Dataset extract:
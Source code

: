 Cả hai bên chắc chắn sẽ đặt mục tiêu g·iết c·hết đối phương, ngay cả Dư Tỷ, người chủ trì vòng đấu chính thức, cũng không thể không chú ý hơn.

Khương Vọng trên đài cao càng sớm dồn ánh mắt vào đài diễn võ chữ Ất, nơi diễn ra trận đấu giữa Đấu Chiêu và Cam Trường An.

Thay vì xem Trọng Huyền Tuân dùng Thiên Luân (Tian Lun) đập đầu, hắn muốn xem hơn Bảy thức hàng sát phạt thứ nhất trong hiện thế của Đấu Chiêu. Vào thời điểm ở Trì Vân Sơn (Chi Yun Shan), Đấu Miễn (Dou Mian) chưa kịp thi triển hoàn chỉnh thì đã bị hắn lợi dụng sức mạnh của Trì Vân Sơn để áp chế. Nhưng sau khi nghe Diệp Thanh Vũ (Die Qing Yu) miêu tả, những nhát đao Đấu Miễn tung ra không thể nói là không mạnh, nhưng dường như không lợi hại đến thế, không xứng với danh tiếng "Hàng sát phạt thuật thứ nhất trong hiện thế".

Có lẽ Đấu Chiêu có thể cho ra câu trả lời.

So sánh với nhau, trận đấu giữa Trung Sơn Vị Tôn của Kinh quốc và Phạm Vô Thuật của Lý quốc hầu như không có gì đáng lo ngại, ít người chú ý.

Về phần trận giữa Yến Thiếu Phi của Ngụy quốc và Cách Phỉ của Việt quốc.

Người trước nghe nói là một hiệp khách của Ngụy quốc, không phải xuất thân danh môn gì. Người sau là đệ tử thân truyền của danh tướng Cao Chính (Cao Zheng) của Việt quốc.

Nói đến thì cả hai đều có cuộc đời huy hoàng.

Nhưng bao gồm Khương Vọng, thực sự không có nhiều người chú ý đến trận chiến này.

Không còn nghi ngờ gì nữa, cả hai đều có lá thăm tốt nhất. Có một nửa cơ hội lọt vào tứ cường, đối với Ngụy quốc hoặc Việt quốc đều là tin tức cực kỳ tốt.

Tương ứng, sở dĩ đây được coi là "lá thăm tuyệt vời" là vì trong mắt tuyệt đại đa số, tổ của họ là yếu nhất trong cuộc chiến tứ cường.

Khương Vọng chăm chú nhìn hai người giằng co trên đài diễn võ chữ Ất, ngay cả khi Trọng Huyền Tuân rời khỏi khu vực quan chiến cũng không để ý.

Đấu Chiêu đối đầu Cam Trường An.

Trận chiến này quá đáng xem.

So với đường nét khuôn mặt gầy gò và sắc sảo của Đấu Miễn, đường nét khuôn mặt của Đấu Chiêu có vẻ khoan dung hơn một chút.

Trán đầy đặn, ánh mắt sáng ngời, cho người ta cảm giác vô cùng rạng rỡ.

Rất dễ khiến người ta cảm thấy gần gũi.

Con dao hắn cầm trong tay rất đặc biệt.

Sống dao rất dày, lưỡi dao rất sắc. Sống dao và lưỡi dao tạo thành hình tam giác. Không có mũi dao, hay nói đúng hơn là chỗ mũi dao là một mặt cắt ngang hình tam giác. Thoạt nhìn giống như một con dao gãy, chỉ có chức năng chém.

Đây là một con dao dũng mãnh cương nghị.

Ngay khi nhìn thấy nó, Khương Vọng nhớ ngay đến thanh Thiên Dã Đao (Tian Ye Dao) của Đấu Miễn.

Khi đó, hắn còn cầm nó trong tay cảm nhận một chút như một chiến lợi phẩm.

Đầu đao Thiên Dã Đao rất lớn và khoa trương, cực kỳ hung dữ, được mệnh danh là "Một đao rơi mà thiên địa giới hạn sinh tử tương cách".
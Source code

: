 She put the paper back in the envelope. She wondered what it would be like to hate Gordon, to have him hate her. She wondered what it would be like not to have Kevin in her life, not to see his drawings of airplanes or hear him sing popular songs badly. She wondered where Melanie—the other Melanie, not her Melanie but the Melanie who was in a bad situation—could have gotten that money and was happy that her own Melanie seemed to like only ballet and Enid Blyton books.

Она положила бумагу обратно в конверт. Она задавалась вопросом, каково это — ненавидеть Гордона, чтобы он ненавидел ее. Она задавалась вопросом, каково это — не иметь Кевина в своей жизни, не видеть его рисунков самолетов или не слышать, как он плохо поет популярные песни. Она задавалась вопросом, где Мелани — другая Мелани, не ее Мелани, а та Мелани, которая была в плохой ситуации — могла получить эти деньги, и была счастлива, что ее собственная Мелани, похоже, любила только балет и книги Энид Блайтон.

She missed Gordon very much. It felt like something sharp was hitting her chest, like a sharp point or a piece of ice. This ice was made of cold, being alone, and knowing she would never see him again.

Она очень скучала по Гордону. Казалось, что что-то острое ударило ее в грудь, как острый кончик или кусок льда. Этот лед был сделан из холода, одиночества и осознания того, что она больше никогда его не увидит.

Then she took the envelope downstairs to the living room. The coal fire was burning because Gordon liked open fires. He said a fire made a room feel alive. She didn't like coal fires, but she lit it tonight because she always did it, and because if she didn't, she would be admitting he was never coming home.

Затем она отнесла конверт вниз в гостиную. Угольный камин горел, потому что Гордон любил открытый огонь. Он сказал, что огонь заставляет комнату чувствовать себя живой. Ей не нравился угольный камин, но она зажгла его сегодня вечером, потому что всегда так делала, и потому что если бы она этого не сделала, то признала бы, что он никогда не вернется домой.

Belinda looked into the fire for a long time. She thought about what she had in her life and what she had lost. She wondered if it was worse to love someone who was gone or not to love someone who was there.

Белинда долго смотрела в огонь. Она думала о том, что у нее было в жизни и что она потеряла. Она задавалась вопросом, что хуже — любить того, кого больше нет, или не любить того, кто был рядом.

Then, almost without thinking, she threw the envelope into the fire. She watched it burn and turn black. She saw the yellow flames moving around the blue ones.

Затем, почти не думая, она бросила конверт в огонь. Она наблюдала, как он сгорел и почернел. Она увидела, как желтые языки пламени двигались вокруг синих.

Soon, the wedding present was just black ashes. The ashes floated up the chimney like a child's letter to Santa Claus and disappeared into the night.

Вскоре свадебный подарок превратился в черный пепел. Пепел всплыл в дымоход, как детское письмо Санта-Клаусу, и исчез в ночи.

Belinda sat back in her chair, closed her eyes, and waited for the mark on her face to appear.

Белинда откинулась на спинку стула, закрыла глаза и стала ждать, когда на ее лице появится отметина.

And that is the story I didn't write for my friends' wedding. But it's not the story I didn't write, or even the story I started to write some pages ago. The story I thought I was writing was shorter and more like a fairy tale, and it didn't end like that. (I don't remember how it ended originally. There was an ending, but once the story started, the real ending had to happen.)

What you will do:
Go through the records above, find each line with the string "nhất", and copy it.

Response below:
Thay vì xem Trọng Huyền Tuân dùng Thiên Luân (Tian Lun) đập đầu, hắn muốn xem hơn Bảy thức hàng sát phạt thứ nhất trong hiện thế của Đấu Chiêu. Vào thời điểm ở Trì Vân Sơn (Chi Yun Shan), Đấu Miễn (Dou Mian) chưa kịp thi triển hoàn chỉnh thì đã bị hắn lợi dụng sức mạnh của Trì Vân Sơn để áp chế. Nhưng sau khi nghe Diệp Thanh Vũ (Die Qing Yu) miêu tả, những nhát đao Đấu Miễn tung ra không thể nói là không mạnh, nhưng dường như không lợi hại đến thế, không xứng với danh tiếng "Hàng sát phạt thuật thứ nhất trong hiện thế".
Không còn nghi ngờ gì nữa, cả hai đều có lá thăm tốt nhất. Có một nửa cơ hội lọt vào tứ cường, đối với Ngụy quốc hoặc Việt quốc đều là tin tức cực kỳ tốt.
Tương ứng, sở dĩ đây được coi là "lá thăm tuyệt vời" là vì trong mắt tuyệt đại đa số, tổ của họ là yếu nhất trong cuộc chiến tứ cường.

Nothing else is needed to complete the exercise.